WHAT THIS TASK INVOLVES:
The output has to be the full set of records, reproduced exactly, minus any picture.

[[ MATERIAL PROVIDED open ]]

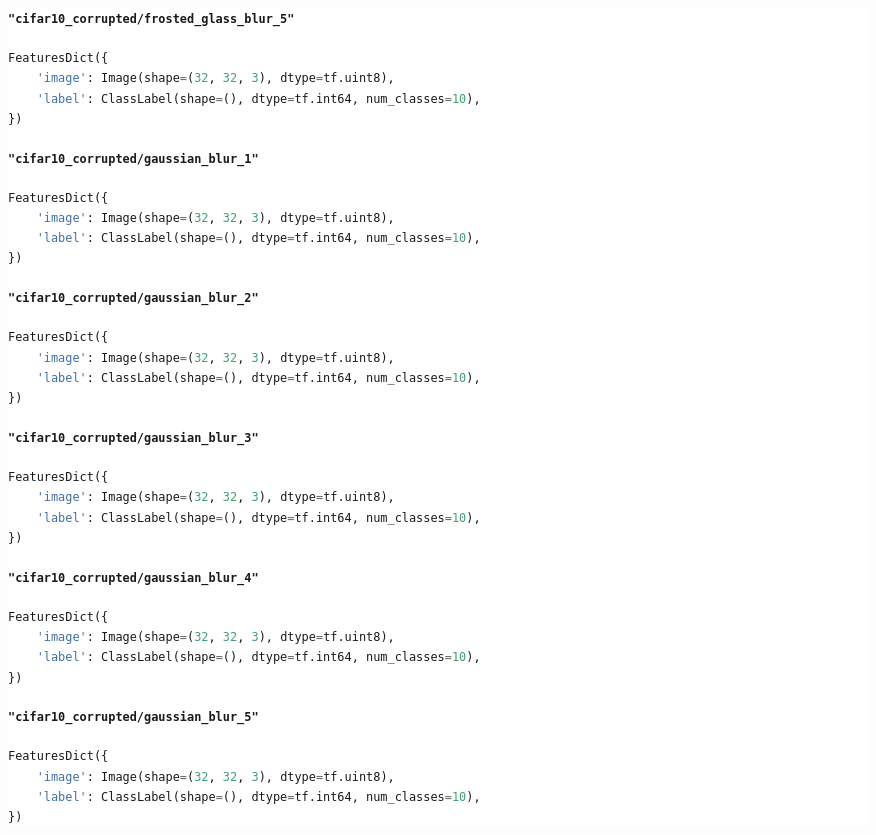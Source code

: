 

#### `"cifar10_corrupted/frosted_glass_blur_5"`

```python
FeaturesDict({
    'image': Image(shape=(32, 32, 3), dtype=tf.uint8),
    'label': ClassLabel(shape=(), dtype=tf.int64, num_classes=10),
})
```

#### `"cifar10_corrupted/gaussian_blur_1"`

```python
FeaturesDict({
    'image': Image(shape=(32, 32, 3), dtype=tf.uint8),
    'label': ClassLabel(shape=(), dtype=tf.int64, num_classes=10),
})
```

#### `"cifar10_corrupted/gaussian_blur_2"`

```python
FeaturesDict({
    'image': Image(shape=(32, 32, 3), dtype=tf.uint8),
    'label': ClassLabel(shape=(), dtype=tf.int64, num_classes=10),
})
```

#### `"cifar10_corrupted/gaussian_blur_3"`

```python
FeaturesDict({
    'image': Image(shape=(32, 32, 3), dtype=tf.uint8),
    'label': ClassLabel(shape=(), dtype=tf.int64, num_classes=10),
})
```

#### `"cifar10_corrupted/gaussian_blur_4"`

```python
FeaturesDict({
    'image': Image(shape=(32, 32, 3), dtype=tf.uint8),
    'label': ClassLabel(shape=(), dtype=tf.int64, num_classes=10),
})
```

#### `"cifar10_corrupted/gaussian_blur_5"`

```python
FeaturesDict({
    'image': Image(shape=(32, 32, 3), dtype=tf.uint8),
    'label': ClassLabel(shape=(), dtype=tf.int64, num_classes=10),
})
```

[[ MATERIAL PROVIDED closed ]]

ANSWER FOR THIS EXERCISE:
Source code

: 

#### `"cifar10_corrupted/frosted_glass_blur_5"`

```python
FeaturesDict({
    'image': Image(shape=(32, 32, 3), dtype=tf.uint8),
    'label': ClassLabel(shape=(), dtype=tf.int64, num_classes=10),
})
```

#### `"cifar10_corrupted/gaussian_blur_1"`

```python
FeaturesDict({
    'image': Image(shape=(32, 32, 3), dtype=tf.uint8),
    'label': ClassLabel(shape=(), dtype=tf.int64, num_classes=10),
})
```

#### `"cifar10_corrupted/gaussian_blur_2"`

```python
FeaturesDict({
    'image': Image(shape=(32, 32, 3), dtype=tf.uint8),
    'label': ClassLabel(shape=(), dtype=tf.int64, num_classes=10),
})
```

#### `"cifar10_corrupted/gaussian_blur_3"`

```python
FeaturesDict({
    'image': Image(shape=(32, 32, 3), dtype=tf.uint8),
    'label': ClassLabel(shape=(), dtype=tf.int64, num_classes=10),
})
```

#### `"cifar10_corrupted/gaussian_blur_4"`

```python
FeaturesDict({
    'image': Image(shape=(32, 32, 3), dtype=tf.uint8),
    'label': ClassLabel(shape=(), dtype=tf.int64, num_classes=10),
})
```

#### `"cifar10_corrupted/gaussian_blur_5"`

```python
FeaturesDict({
    'image': Image(shape=(32, 32, 3), dtype=tf.uint8),
    'label': ClassLabel(shape=(), dtype=tf.int64, num_classes=10),
})
```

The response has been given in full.